(Stored data)
+++++

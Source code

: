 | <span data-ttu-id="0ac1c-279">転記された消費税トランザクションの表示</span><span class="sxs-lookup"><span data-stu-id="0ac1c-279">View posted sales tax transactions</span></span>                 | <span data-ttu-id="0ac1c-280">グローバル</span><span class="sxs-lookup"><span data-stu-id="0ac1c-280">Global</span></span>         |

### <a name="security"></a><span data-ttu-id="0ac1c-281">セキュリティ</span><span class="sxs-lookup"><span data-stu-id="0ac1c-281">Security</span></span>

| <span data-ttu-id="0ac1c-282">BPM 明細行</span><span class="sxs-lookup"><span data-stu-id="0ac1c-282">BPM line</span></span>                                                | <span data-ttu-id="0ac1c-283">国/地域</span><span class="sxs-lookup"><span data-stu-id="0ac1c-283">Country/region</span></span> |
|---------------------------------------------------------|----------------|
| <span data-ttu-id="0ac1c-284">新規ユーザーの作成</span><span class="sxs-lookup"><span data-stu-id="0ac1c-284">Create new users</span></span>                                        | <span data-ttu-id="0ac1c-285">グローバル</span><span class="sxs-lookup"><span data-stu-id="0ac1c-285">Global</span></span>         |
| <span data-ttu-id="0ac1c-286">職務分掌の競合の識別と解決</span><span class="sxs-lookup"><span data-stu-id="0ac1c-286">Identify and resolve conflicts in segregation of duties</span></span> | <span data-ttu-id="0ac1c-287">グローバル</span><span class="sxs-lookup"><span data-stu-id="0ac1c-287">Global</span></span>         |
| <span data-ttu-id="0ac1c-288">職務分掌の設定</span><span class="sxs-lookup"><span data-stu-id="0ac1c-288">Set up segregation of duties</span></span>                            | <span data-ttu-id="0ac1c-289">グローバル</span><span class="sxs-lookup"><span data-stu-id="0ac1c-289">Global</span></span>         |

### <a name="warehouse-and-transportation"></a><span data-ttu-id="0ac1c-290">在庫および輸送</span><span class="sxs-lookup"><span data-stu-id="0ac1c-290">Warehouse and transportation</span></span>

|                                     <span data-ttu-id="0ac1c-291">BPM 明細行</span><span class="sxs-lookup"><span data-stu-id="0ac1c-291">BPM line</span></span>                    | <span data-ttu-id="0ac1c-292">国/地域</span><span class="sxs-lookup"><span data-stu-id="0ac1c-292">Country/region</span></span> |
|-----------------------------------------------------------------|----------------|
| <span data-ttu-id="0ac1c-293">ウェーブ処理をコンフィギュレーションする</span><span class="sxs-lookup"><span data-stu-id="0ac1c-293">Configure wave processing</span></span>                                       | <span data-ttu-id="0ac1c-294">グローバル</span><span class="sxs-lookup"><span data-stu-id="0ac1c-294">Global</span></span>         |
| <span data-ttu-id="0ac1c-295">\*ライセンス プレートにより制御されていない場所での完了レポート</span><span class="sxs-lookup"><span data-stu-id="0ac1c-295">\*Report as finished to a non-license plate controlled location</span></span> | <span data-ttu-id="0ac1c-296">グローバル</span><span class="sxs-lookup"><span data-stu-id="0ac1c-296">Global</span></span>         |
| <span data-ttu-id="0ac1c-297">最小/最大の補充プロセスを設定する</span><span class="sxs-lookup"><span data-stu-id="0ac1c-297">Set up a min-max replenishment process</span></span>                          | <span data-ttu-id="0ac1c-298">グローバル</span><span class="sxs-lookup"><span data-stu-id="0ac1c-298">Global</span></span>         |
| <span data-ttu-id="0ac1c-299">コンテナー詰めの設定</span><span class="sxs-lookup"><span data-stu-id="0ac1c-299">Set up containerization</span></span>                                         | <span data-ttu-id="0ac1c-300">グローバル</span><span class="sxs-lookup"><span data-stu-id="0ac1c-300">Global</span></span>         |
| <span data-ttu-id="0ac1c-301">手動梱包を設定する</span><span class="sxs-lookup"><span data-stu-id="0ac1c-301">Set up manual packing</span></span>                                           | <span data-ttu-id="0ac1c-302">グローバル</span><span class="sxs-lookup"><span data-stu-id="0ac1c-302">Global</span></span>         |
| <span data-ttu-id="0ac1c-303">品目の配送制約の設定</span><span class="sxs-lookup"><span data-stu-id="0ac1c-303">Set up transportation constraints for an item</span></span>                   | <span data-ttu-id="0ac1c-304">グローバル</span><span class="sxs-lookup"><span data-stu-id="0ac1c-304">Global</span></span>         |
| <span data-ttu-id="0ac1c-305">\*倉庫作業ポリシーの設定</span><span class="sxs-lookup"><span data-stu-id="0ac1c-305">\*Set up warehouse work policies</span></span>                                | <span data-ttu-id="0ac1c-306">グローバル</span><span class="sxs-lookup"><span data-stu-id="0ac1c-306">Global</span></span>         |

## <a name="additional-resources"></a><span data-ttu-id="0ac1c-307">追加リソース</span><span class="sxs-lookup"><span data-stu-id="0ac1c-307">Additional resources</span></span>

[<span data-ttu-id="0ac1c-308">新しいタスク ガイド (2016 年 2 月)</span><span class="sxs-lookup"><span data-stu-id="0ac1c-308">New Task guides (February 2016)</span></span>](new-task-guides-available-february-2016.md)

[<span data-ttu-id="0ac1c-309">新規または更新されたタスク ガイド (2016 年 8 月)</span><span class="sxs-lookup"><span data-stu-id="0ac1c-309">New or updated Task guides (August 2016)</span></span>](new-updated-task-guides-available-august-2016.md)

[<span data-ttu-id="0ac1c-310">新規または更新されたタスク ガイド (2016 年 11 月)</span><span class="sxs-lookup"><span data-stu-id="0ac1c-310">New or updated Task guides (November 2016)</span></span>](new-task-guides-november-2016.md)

+++++

Could you reproduce every entry above exactly as written?

Source code

: | <span data-ttu-id="0ac1c-279">転記された消費税トランザクションの表示</span><span class="sxs-lookup"><span data-stu-id="0ac1c-279">View posted sales tax transactions</span></span>                 | <span data-ttu-id="0ac1c-280">グローバル</span><span class="sxs-lookup"><span data-stu-id="0ac1c-280">Global</span></span>         |

### <a name="security"></a><span data-ttu-id="0ac1c-281">セキュリティ</span><span class="sxs-lookup"><span data-stu-id="0ac1c-281">Security</span></span>

| <span data-ttu-id="0ac1c-282">BPM 明細行</span><span class="sxs-lookup"><span data-stu-id="0ac1c-282">BPM line</span></span>                                                | <span data-ttu-id="0ac1c-283">国/地域</span><span class="sxs-lookup"><span data-stu-id="0ac1c-283">Country/region</span></span> |
|---------------------------------------------------------|----------------|
| <span data-ttu-id="0ac1c-284">新規ユーザーの作成</span><span class="sxs-lookup"><span data-stu-id="0ac1c-284">Create new users</span></span>                                        | <span data-ttu-id="0ac1c-285">グローバル</span><span class="sxs-lookup"><span data-stu-id="0ac1c-285">Global</span></span>         |
| <span data-ttu-id="0ac1c-286">職務分掌の競合の識別と解決</span><span class="sxs-lookup"><span data-stu-id="0ac1c-286">Identify and resolve conflicts in segregation of duties</span></span> | <span data-ttu-id="0ac1c-287">グローバル</span><span class="sxs-lookup"><span data-stu-id="0ac1c-287">Global</span></span>         |
| <span data-ttu-id="0ac1c-288">職務分掌の設定</span><span class="sxs-lookup"><span data-stu-id="0ac1c-288">Set up segregation of duties</span></span>                            | <span data-ttu-id="0ac1c-289">グローバル</span><span class="sxs-lookup"><span data-stu-id="0ac1c-289">Global</span></span>         |

### <a name="warehouse-and-transportation"></a><span data-ttu-id="0ac1c-290">在庫および輸送</span><span class="sxs-lookup"><span data-stu-id="0ac1c-290">Warehouse and transportation</span></span>

|                                     <span data-ttu-id="0ac1c-291">BPM 明細行</span><span class="sxs-lookup"><span data-stu-id="0ac1c-291">BPM line</span></span>                    | <span data-ttu-id="0ac1c-292">国/地域</span><span class="sxs-lookup"><span data-stu-id="0ac1c-292">Country/region</span></span> |
|-----------------------------------------------------------------|----------------|
| <span data-ttu-id="0ac1c-293">ウェーブ処理をコンフィギュレーションする</span><span class="sxs-lookup"><span data-stu-id="0ac1c-293">Configure wave processing</span></span>                                       | <span data-ttu-id="0ac1c-294">グローバル</span><span class="sxs-lookup"><span data-stu-id="0ac1c-294">Global</span></span>         |
| <span data-ttu-id="0ac1c-295">\*ライセンス プレートにより制御されていない場所での完了レポート</span><span class="sxs-lookup"><span data-stu-id="0ac1c-295">\*Report as finished to a non-license plate controlled location</span></span> | <span data-ttu-id="0ac1c-296">グローバル</span><span class="sxs-lookup"><span data-stu-id="0ac1c-296">Global</span></span>         |
| <span data-ttu-id="0ac1c-297">最小/最大の補充プロセスを設定する</span><span class="sxs-lookup"><span data-stu-id="0ac1c-297">Set up a min-max replenishment process</span></span>                          | <span data-ttu-id="0ac1c-298">グローバル</span><span class="sxs-lookup"><span data-stu-id="0ac1c-298">Global</span></span>         |
| <span data-ttu-id="0ac1c-299">コンテナー詰めの設定</span><span class="sxs-lookup"><span data-stu-id="0ac1c-299">Set up containerization</span></span>                                         | <span data-ttu-id="0ac1c-300">グローバル</span><span class="sxs-lookup"><span data-stu-id="0ac1c-300">Global</span></span>         |
| <span data-ttu-id="0ac1c-301">手動梱包を設定する</span><span class="sxs-lookup"><span data-stu-id="0ac1c-301">Set up manual packing</span></span>                                           | <span data-ttu-id="0ac1c-302">グローバル</span><span class="sxs-lookup"><span data-stu-id="0ac1c-302">Global</span></span>         |
| <span data-ttu-id="0ac1c-303">品目の配送制約の設定</span><span class="sxs-lookup"><span data-stu-id="0ac1c-303">Set up transportation constraints for an item</span></span>                   | <span data-ttu-id="0ac1c-304">グローバル</span><span class="sxs-lookup"><span data-stu-id="0ac1c-304">Global</span></span>         |
| <span data-ttu-id="0ac1c-305">\*倉庫作業ポリシーの設定</span><span class="sxs-lookup"><span data-stu-id="0ac1c-305">\*Set up warehouse work policies</span></span>                                | <span data-ttu-id="0ac1c-306">グローバル</span><span class="sxs-lookup"><span data-stu-id="0ac1c-306">Global</span></span>         |

## <a name="additional-resources"></a><span data-ttu-id="0ac1c-307">追加リソース</span><span class="sxs-lookup"><span data-stu-id="0ac1c-307">Additional resources</span></span>

[<span data-ttu-id="0ac1c-308">新しいタスク ガイド (2016 年 2 月)</span><span class="sxs-lookup"><span data-stu-id="0ac1c-308">New Task guides (February 2016)</span></span>](new-task-guides-available-february-2016.md)

[<span data-ttu-id="0ac1c-309">新規または更新されたタスク ガイド (2016 年 8 月)</span><span class="sxs-lookup"><span data-stu-id="0ac1c-309">New or updated Task guides (August 2016)</span></span>](new-updated-task-guides-available-august-2016.md)

[<span data-ttu-id="0ac1c-310">新規または更新されたタスク ガイド (2016 年 11 月)</span><span class="sxs-lookup"><span data-stu-id="0ac1c-310">New or updated Task guides (November 2016)</span></span>](new-task-guides-november-2016.md)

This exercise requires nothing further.